When she's not rowing, Hendershot works with Wolverine Women, an all-female sports talk show on WOLV TV, a student-run television station.
What began as a desire to get more involved on campus the fall of her sophomore year quickly evolved into something larger. Two years later, Hendershot serves as an executive producer for Wolverine Women, doing everything from brainstorming storylines to booking athletes for segments.
Her enthusiasm for the show comes from her personability — she wants to tell stories the average fan might not be aware of. After graduation, Hendershot hopes to work in sports broadcasting.
“Interviewing people is something that I love feeding off of because I love finding out who people are,” she said. “Obviously, I can’t let (sports) go after four years, so I want to go into (broadcasting) and be able to help people tell their stories and express that different perspective.”
In terms of ambition, she considers the community of Wolverine Women to be very similar to that of her team.
“Everyone is so supportive and so uplifting and wants everyone to succeed,” she said. “They helped me realize that yes, you can be competitive, but you can also bring others along with you.”
In December 2017, she interned with Tracy Wolfson — a CBS sports broadcaster and a Michigan alum — who she views as a role model both as a woman in sports and as a person. Hendershot got to spend a weekend with Wolfson when she worked as an NFL correspondent with the New England Patriots and Buffalo Bills.
At the end of the day, Hendershot feels that everything distills down to a statement of purpose. As a woman in sports, she feels that her role is to push down boundaries.
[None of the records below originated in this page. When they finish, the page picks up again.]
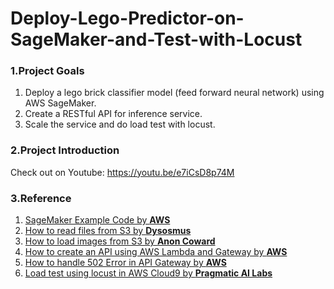 # Deploy-Lego-Predictor-on-SageMaker-and-Test-with-Locust

### 1.Project Goals
1. Deploy a lego brick classifier model (feed forward neural network) using AWS SageMaker.
2. Create a RESTful API for inference service.
3. Scale the service and do load test with locust.

### 2.Project Introduction
Check out on Youtube: https://youtu.be/e7iCsD8p74M

### 3.Reference
1. [SageMaker Example Code by **AWS**](https://github.com/awslabs/amazon-sagemaker-examples/blob/e463a7b158651a0a1888082a4673695a9acada73/sagemaker-python-sdk/chainer_sentiment_analysis/src/sentiment_analysis.py)
2. [How to read files from S3 by **Dysosmus**](https://stackoverflow.com/questions/33782984/reading-data-from-s3-using-lambda)
3. [How to load images from S3 by **Anon Coward**](https://stackoverflow.com/questions/57961738/aws-lambda-read-image-from-s3-upload-event)
4. [How to create an API using AWS Lambda and Gateway by **AWS**](https://docs.aws.amazon.com/apigateway/latest/developerguide/api-gateway-create-api-as-simple-proxy-for-lambda.html)
5. [How to handle 502 Error in API Gateway by **AWS**](https://aws.amazon.com/premiumsupport/knowledge-center/malformed-502-api-gateway/)
6. [Load test using locust in AWS Cloud9 by **Pragmatic AI Labs**](https://www.youtube.com/watch?v=bUEYe6AqlXE)
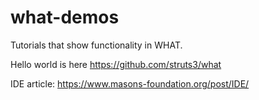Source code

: # what-demos
Tutorials that show functionality in WHAT.

Hello world is here <https://github.com/struts3/what>

IDE article: <https://www.masons-foundation.org/post/IDE/>
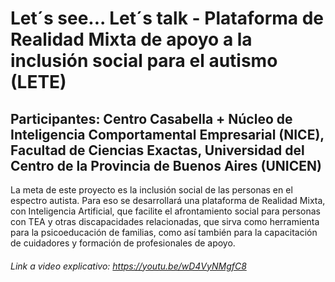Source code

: #  Let´s see... Let´s talk - Plataforma de Realidad Mixta de apoyo a la inclusión social para el autismo (LETE)
## Participantes: Centro Casabella + Núcleo de Inteligencia Comportamental Empresarial (NICE), Facultad de Ciencias Exactas, Universidad del Centro de la Provincia de Buenos Aires (UNICEN)
La meta de este proyecto es la inclusión social de las personas en el espectro autista. Para eso se desarrollará una plataforma de Realidad Mixta, con Inteligencia Artificial, que facilite el afrontamiento social para personas con TEA y otras discapacidades relacionadas, que sirva como herramienta para la psicoeducación de familias, como así también para la capacitación de cuidadores y formación de profesionales de apoyo.
###### Link a video explicativo: https://youtu.be/wD4VyNMgfC8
“Hopefully, when I have a career, I want to help open doors for other women that want to get into the industry,” she said.
To Hendershot, graduating this May will be bittersweet. She is grateful for her experience over the past four years and is obviously sad that it is ending, but is extremely excited to navigate the world with the skills she has learned at Michigan.
“I am really happy that I came here for my experience,” she said. “There is nothing like representing the University of Michigan with a block M on your back. That is the biggest thing I’m going to miss.”